A parent’s perspective
The time of year is finally here, the time when young ladies are receiving college offers, making commitments, and preparing to sign their National Letters of Intent (NLI) during the early signing period. It’s a very exciting time for young ladies across the country, a time when the fruits of their labor are starting to show through, it can also be very frustrating, starting to feel pressure about making a life changing decision on their futures armed with insufficient information. As a parent of a student athlete, I feel compelled to share part of the process I used, which can make your daughter’s transition to playing at the next level a smooth one.
The first step in this journey is Expectation Management. As parents, it is our job to prepare our children to handle a variety of situations; our daughters have put in long hours in the gym and classrooms to perfect their basketball and academic skills, which have allowed them to achieve a certain level of success.

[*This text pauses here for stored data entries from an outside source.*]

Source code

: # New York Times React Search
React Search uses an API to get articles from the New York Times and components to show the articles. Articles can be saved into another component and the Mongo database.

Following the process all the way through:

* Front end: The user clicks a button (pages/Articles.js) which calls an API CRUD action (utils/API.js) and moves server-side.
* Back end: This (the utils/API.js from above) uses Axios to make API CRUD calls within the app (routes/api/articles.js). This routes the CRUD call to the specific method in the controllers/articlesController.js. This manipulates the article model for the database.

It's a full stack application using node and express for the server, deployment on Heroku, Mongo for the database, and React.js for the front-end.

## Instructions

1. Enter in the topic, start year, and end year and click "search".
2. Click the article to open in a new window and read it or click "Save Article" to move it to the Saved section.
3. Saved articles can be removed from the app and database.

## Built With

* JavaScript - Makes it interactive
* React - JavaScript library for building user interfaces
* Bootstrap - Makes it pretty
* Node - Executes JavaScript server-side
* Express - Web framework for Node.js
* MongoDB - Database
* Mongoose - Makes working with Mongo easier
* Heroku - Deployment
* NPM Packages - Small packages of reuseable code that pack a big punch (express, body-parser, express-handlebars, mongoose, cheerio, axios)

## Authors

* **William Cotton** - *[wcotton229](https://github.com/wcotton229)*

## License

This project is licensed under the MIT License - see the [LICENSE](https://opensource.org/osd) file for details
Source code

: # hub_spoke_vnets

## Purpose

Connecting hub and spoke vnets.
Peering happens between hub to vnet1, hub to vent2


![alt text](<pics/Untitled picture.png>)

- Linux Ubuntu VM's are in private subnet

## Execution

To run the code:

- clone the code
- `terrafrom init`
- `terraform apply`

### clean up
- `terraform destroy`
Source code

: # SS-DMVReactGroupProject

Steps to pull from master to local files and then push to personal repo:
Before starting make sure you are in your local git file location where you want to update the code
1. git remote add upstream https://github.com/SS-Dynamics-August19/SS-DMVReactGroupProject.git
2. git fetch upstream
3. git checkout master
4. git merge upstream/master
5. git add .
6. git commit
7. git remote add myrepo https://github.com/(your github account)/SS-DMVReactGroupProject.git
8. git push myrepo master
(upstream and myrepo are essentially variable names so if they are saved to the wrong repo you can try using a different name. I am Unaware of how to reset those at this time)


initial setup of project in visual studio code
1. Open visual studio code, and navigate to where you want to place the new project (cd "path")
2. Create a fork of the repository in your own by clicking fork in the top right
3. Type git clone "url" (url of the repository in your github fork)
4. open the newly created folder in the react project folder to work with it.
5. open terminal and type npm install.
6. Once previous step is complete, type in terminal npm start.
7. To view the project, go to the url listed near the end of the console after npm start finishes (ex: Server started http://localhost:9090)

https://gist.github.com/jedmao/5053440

It is also our jobs to perfect their life skills as they move forward in the next phase of their careers by teaching them to manage their expectations.
We all believe our daughters are great basketball players, but how do they handle adversity? Can they handle the first time a coach tells them they are not as good as they think they are? Can they handle the possibility of limited to no playing time? These are just a few situations all players have to deal with when entering a college program. I call this the Spades principle; no it’s not the card game, but the similarities are striking when you put them in perspective. Thirteen total books in spades, 13-15 players on a roster, so remember these numbers as your prepare your child for the next step, five, two and a possible, and five.
· Five - the number of players on the floor at one time
· Two and a possible - the number of players coming of the bench
· Five - the remaining who may not receive any playing time
Remember, everyone is on scholarship, everyone was a star at her school/club program, and everyone is competing for a spot. Take nothing for granted, prepare for the unexpected, and then ask, “Is my daughter prepared to handle one of these situations?” If so, great, if not, start laying the foundation now, because once they leave, it’s too late.